• Steve Sang Kyun Koh violin

    Steve Sang Kyun Koh

    Dr. Steve Sang Kyun Koh was appointed to the position of Assistant Professor of Violin in 2019. From 2017 to 2019, Koh was Adjunct Instructor in violin at University of Toronto, where he received his Doctor of Musical Arts degree. He received his Bachelor of Arts at Rice University in Houston, Texas (U.S.A.), where he was the recipient of the Herbert & Helen Allen scholarship and the Dick and Mary Ellen Wilson scholarship. After finishing his Bachelor’s degree, Koh continued his studies and received his Master’s in String Performance and Pedagogy at Northwestern University in Evanston, Illinois (U.S.A.), where he was the recipient of the coveted Emily Boettcher and Yule Bogue Endowed Fund and the Dick Eickstein Grant. At University of Toronto, he was a student of Professor Yehonatan Berick, the Palmason Graduate Fellow in Violin, and the teaching assistant to Professor Annalee Patipatanakoon of the Gryphon Trio.

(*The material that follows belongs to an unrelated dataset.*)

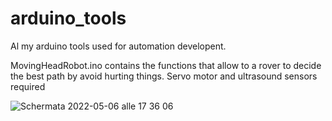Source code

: # arduino_tools
Al my arduino tools used for automation developent.

MovingHeadRobot.ino contains the functions that allow to a rover to decide the best path by avoid hurting things. Servo motor and ultrasound sensors required

![Schermata 2022-05-06 alle 17 36 06](https://user-images.githubusercontent.com/3864934/167166433-e3607c8c-5381-4173-af92-5f2a39f500d6.png)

    An avid chamber and orchestral musician, Koh is co-founder of the Interro String Quartet, which explores diverse programming and eccentric venues as means to remove chamber music from concert halls and to connect with the wider public. A trademark of the Quartet’s programming, each of the concerts feature a “Compound Quartet” in which movements or pieces from four different composers are combined to make one composite quartet. With the Interro Quartet, Koh has been a co-author and recipient of several grants from the Ontario Arts Council and has annually commissioned quartet pieces featuring emerging composers in Ontario, Canada. In further support of new music, Koh is a member of the Toronto Messiaen Ensemble and has collaborated with emerging North American composers and internationally-renowned composers, such as Salvatore Sciarrino. From 2016 to 2018, he was a fellow at the Toronto Summer Music Festival. where he shared the stage with violists Leslie Robertson and Teng Li, cellist Antonio Lysy and Brian Manker, violinists Nikki Chooi, Yehonatan Berick, Alexander Kerr, and Adam Barnett-Hart. In addition to these performing activities, he has performed with the Sudbury Symphony, London Sinfonia, Symphony S.O.N.G., Kitchener-Waterloo Symphony, and the Windsor Symphony Orchestra.

    His research interests range from performance practices of the 17th and 18th century to jazz to music technology. Published in November 2017, Koh’s dissertation, “Spaces in Between: A Swing-Informed Approach to Performing Jazz- and Blues- Influenced Western Art Music for Violin,” examines the challenges performers face when trying to balance interpretation with understandings of composers’ intentions. Most notably, Koh is co-Founder of Anima Music.inc (www.anima-ai.com) a software company that aims to amplify the potential of human musical expression with the use of artificial intelligence (AI) in the music composition and performance process. This work on AI and music performance has been featured in lecture-recitals at institutions around North America.

    Koh has studied with the members of the Chicago Symphony Orchestra, Orchestra National de France, Atlanta Symphony Orchestra, Seoul Philharmonic Orchestra, and the Toronto Symphony Orchestra. His past and current teachers have included Kenn Wagner, Helen Hwaya Kim, Yehonatan Berick, Jonathan Crow, Clara Jumi Kang, Svetlin Roussev, Joel Smirnoff, Koichiro Harada, Gerardo Ribeiro, Kathleen Winkler, Irina Muresanu, and Krzysztof Wegrzyn. He has performed in solo and chamber music masterclasses for Cyrus Forough of Carnegie Mellon University, Paul Kantor of the Shepherd School of Music, Shmuel Ashkenasi of the Curtis Institute of Music, Hiroko Yajima of Mannes School of Music, the Philharmonia Quartett Berlin of the Berlin Philharmoniker, and for the Belcea String Quartet.